On 2021-05-16 12:36 p.m., Neil Bowers wrote:
> We just spent a painful year deciding that in fact, we're not going to enable 
> strict by default, even though we all wish there was a way we could do that 
> without inconveniencing a lot of people.
> 
> So we're not going to break backwards compatibility without a compelling 
> argument. We want to move the language forwards more quickly than we have been, 
> but we'll be sticking with the yearly release schedule, and every year's release 
> should be a safe candidate for /usr/bin/perl.
> 
> We saw with Perl 6, that opening up the gates to many changes at the same time 
> is not compatible with a regular release schedule.

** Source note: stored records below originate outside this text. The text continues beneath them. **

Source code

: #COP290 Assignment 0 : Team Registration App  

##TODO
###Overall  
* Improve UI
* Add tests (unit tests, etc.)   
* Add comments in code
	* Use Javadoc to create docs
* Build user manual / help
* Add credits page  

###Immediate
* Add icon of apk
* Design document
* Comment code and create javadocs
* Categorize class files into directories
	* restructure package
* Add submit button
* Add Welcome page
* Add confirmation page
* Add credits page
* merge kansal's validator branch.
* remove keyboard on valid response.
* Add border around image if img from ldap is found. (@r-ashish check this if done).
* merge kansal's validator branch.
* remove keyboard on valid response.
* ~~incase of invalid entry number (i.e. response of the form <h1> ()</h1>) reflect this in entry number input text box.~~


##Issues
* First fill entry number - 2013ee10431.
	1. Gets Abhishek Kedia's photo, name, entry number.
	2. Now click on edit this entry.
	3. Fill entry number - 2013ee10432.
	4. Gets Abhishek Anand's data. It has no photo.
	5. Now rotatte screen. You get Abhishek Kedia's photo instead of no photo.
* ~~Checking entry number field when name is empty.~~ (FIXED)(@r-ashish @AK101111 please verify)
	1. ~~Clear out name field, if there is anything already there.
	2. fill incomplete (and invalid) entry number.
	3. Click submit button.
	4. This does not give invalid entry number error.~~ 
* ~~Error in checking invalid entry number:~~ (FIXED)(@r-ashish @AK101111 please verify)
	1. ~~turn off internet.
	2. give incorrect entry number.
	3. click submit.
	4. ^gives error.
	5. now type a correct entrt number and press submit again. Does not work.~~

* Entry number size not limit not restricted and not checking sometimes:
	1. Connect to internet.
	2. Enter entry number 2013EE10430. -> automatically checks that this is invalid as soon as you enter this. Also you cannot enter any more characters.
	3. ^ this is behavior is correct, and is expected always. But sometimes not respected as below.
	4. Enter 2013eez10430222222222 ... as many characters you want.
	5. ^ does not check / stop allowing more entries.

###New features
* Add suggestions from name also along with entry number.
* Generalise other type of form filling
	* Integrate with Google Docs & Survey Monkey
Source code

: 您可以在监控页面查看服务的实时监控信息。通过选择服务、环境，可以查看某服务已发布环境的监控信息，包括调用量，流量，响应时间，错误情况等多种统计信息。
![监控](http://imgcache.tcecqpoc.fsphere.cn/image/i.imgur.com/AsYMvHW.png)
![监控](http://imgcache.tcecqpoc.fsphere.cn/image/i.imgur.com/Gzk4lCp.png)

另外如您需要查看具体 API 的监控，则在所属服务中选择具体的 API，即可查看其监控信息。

And as we saw with the 
> transition from Python 2 to 3, no matter how well prepared you think you are, 
> with a large body of deployed code, it's going to take years for all of your 
> users to move over.
> 
> We want to make perl a better Perl, not a different language. We're not going to 
> switch to Raku's model for sigils, or change to . instead of ->, for example.
> 
> Don't propose changes that go against these principles.
> 
> We don't want to discourage wild ideas, just as long as they're wild ideas that 
> feel at least vaguely aligned with Perl's trajectory. If you're not sure, bounce 
> your ideas off someone, or write them up a blog.